DATASET ENTRIES:
- Opening Delimiter -

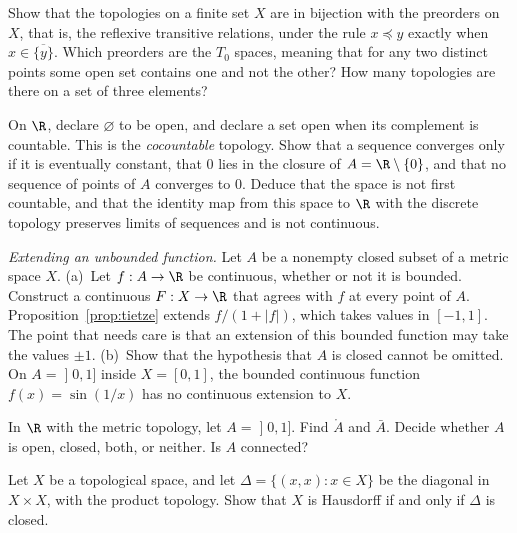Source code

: \begin{exercise}[$\star\star$]\label{ex:finite}
Show that the topologies on a finite set $X$ are in bijection with the preorders on $X$, that is, the reflexive transitive relations, under the rule $x\preceq y$ exactly when $x\in\overline{\{y\}}$. Which preorders are the $T_0$ spaces, meaning that for any two distinct points some open set contains one and not the other? How many topologies are there on a set of three elements?
\end{exercise}

\begin{exercise}[$\star\star$]\label{ex:cocountable}
On $\R$, declare $\varnothing$ to be open, and declare a set open when its complement is countable. This is the \emph{cocountable} topology. Show that a sequence converges only if it is eventually constant, that $0$ lies in the closure of $A=\R\setminus\{0\}$, and that no sequence of points of $A$ converges to $0$. Deduce that the space is not first countable, and that the identity map from this space to $\R$ with the discrete topology preserves limits of sequences and is not continuous.
\end{exercise}

\begin{exercise}[$\star\star\star$]\label{ex:tietzeR}
\emph{Extending an unbounded function.} Let $A$ be a nonempty closed subset of a metric space $X$. (a)~Let $f:A\to\R$ be continuous, whether or not it is bounded. Construct a continuous $F:X\to\R$ that agrees with $f$ at every point of $A$. Proposition~\ref{prop:tietze} extends $f/(1+|f|)$, which takes values in $[-1,1]$. The point that needs care is that an extension of this bounded function may take the values $\pm1$. (b)~Show that the hypothesis that $A$ is closed cannot be omitted. On $A=\mathopen]0,1]$ inside $X=[0,1]$, the bounded continuous function $f(x)=\sin(1/x)$ has no continuous extension to $X$.
\end{exercise}

\begin{exercise}[$\star$]\label{ex:v7c03a}
In $\R$ with the metric topology, let $A=\mathopen]0,1]$. Find $\mathring A$ and $\bar A$. Decide whether $A$ is open, closed, both, or neither. Is $A$ connected?
\end{exercise}

\begin{exercise}[$\star\star$]\label{ex:v7c03b}
Let $X$ be a topological space, and let $\Delta=\{(x,x):x\in X\}$ be the diagonal in $X\times X$, with the product topology. Show that $X$ is Hausdorff if and only if $\Delta$ is closed.
\end{exercise}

- Closing Delimiter -

TO DO: Repeat the records above verbatim, with no pictures in the result.

FINAL ANSWER:
Source code

: \begin{exercise}[$\star\star$]\label{ex:finite}
Show that the topologies on a finite set $X$ are in bijection with the preorders on $X$, that is, the reflexive transitive relations, under the rule $x\preceq y$ exactly when $x\in\overline{\{y\}}$. Which preorders are the $T_0$ spaces, meaning that for any two distinct points some open set contains one and not the other? How many topologies are there on a set of three elements?
\end{exercise}

\begin{exercise}[$\star\star$]\label{ex:cocountable}
On $\R$, declare $\varnothing$ to be open, and declare a set open when its complement is countable. This is the \emph{cocountable} topology. Show that a sequence converges only if it is eventually constant, that $0$ lies in the closure of $A=\R\setminus\{0\}$, and that no sequence of points of $A$ converges to $0$. Deduce that the space is not first countable, and that the identity map from this space to $\R$ with the discrete topology preserves limits of sequences and is not continuous.
\end{exercise}

\begin{exercise}[$\star\star\star$]\label{ex:tietzeR}
\emph{Extending an unbounded function.} Let $A$ be a nonempty closed subset of a metric space $X$. (a)~Let $f:A\to\R$ be continuous, whether or not it is bounded. Construct a continuous $F:X\to\R$ that agrees with $f$ at every point of $A$. Proposition~\ref{prop:tietze} extends $f/(1+|f|)$, which takes values in $[-1,1]$. The point that needs care is that an extension of this bounded function may take the values $\pm1$. (b)~Show that the hypothesis that $A$ is closed cannot be omitted. On $A=\mathopen]0,1]$ inside $X=[0,1]$, the bounded continuous function $f(x)=\sin(1/x)$ has no continuous extension to $X$.
\end{exercise}

\begin{exercise}[$\star$]\label{ex:v7c03a}
In $\R$ with the metric topology, let $A=\mathopen]0,1]$. Find $\mathring A$ and $\bar A$. Decide whether $A$ is open, closed, both, or neither. Is $A$ connected?
\end{exercise}

\begin{exercise}[$\star\star$]\label{ex:v7c03b}
Let $X$ be a topological space, and let $\Delta=\{(x,x):x\in X\}$ be the diagonal in $X\times X$, with the product topology. Show that $X$ is Hausdorff if and only if $\Delta$ is closed.
\end{exercise}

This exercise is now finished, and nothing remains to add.